====== RECORDS SHOWN
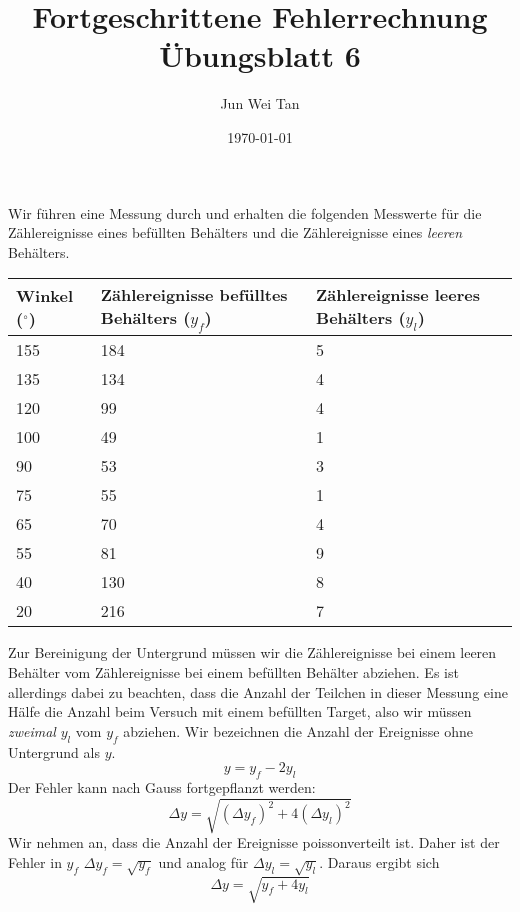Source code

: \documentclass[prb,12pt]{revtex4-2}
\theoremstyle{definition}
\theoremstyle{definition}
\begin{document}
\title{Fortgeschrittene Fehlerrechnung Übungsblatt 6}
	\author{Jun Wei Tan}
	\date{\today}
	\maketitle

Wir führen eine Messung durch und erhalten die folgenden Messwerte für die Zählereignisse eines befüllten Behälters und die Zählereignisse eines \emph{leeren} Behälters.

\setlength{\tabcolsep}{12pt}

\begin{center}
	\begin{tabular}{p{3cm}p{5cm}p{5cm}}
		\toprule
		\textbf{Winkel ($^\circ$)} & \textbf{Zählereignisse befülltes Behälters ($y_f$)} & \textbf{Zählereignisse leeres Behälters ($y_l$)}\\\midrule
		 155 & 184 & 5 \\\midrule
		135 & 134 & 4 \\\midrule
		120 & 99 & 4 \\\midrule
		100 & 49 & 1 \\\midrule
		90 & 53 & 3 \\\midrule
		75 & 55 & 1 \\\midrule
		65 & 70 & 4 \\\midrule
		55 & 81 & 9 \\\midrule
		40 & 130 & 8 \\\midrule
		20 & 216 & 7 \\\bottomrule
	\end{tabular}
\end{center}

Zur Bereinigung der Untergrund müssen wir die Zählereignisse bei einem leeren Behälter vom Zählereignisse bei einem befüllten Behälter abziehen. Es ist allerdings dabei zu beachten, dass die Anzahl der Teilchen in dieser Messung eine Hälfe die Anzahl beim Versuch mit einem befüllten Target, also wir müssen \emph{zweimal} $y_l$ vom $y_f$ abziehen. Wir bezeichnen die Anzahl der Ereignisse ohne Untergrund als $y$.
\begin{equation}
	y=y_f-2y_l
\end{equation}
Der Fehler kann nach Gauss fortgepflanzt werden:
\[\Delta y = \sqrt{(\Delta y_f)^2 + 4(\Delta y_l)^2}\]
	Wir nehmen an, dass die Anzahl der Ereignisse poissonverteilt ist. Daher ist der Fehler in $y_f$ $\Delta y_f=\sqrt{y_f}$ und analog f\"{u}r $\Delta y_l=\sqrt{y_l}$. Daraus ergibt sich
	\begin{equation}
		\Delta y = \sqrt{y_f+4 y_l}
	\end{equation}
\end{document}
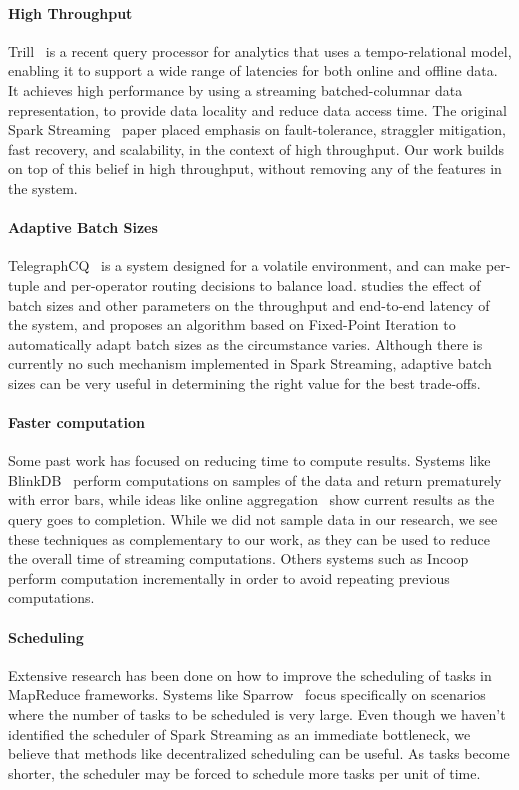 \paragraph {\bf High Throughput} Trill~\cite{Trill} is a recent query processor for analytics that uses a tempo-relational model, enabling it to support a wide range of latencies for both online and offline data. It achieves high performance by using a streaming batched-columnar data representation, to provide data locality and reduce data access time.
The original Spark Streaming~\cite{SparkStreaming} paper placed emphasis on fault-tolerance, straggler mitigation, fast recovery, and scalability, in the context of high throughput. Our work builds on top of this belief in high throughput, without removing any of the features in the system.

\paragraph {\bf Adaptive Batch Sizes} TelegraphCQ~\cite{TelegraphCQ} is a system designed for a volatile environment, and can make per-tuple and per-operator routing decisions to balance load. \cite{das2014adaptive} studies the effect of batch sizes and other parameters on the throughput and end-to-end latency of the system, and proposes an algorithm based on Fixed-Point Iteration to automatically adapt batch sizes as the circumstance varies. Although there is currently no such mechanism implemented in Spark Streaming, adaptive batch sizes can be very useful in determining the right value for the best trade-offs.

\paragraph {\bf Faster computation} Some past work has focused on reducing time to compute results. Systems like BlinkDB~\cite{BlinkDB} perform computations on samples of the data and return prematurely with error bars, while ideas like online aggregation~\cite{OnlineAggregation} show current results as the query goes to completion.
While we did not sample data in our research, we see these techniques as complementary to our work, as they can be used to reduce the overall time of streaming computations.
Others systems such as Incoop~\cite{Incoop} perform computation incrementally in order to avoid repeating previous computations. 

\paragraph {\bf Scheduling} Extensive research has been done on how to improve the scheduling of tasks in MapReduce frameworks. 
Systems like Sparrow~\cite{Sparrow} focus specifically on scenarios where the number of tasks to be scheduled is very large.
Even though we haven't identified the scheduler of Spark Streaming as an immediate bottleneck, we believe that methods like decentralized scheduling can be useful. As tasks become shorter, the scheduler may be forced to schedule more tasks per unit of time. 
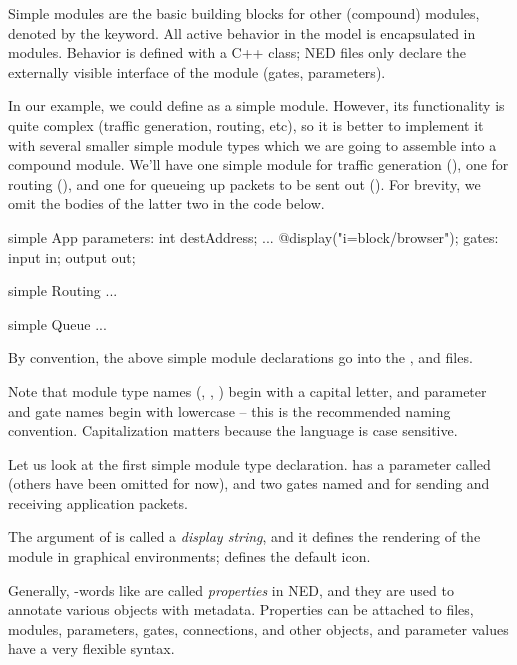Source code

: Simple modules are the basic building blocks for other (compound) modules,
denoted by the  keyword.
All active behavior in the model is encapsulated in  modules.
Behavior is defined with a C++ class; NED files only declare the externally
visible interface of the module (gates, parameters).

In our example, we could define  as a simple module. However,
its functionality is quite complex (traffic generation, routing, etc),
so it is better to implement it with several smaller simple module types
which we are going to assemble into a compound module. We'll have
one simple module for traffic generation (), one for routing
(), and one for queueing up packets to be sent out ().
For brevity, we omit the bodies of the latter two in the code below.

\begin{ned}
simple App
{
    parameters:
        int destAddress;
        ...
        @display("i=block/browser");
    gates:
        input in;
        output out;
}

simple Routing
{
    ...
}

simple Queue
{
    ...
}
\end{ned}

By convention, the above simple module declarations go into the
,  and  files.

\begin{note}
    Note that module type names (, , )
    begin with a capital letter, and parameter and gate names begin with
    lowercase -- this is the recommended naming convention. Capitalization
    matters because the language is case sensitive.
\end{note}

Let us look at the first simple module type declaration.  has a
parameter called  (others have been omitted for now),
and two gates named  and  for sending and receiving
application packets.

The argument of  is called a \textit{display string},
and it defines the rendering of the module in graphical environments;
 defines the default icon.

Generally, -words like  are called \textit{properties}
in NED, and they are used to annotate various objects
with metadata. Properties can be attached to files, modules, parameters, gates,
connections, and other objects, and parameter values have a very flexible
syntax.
============
====== RECORDS SHOWN
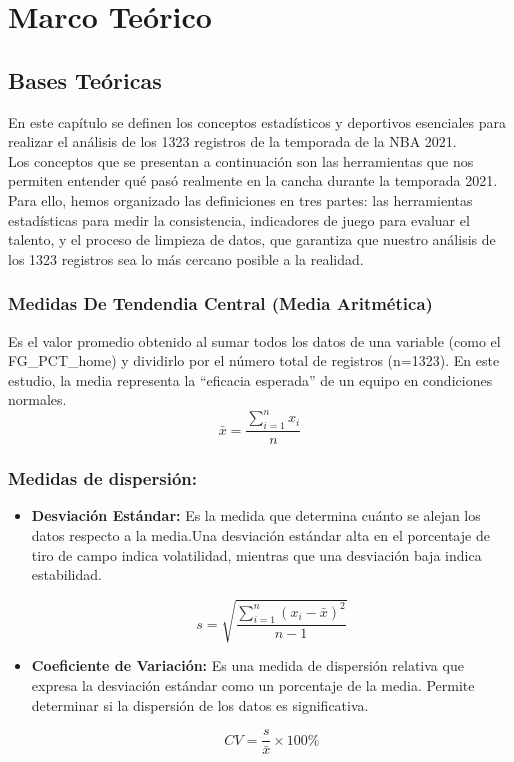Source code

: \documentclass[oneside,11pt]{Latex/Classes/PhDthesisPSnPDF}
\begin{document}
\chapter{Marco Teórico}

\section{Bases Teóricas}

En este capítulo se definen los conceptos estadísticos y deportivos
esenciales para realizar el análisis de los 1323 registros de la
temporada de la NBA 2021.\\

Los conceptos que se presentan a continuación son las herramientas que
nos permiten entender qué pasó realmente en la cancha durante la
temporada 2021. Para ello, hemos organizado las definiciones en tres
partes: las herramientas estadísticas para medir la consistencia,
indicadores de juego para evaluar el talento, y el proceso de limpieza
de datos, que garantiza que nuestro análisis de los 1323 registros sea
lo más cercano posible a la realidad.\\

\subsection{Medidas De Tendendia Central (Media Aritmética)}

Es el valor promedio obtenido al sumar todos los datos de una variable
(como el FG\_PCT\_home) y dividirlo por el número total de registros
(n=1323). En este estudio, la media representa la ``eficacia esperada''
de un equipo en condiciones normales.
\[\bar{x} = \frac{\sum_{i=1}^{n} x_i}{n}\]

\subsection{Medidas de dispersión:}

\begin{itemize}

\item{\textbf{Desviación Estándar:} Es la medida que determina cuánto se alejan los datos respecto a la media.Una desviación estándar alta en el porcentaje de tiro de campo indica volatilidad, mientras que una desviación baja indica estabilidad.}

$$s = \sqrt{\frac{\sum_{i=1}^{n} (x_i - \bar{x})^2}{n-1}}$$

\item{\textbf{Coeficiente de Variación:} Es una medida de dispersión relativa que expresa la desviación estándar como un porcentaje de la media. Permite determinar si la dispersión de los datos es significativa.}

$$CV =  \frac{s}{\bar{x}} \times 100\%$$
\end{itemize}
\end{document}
============
--- WHAT NEEDS TO BE DONE ---
Scan the listing above for the word "befüllten" and show each line where it is found.

--- RESPONSE BOX ---
Wir führen eine Messung durch und erhalten die folgenden Messwerte für die Zählereignisse eines befüllten Behälters und die Zählereignisse eines \emph{leeren} Behälters.
Zur Bereinigung der Untergrund müssen wir die Zählereignisse bei einem leeren Behälter vom Zählereignisse bei einem befüllten Behälter abziehen. Es ist allerdings dabei zu beachten, dass die Anzahl der Teilchen in dieser Messung eine Hälfe die Anzahl beim Versuch mit einem befüllten Target, also wir müssen \emph{zweimal} $y_l$ vom $y_f$ abziehen. Wir bezeichnen die Anzahl der Ereignisse ohne Untergrund als $y$.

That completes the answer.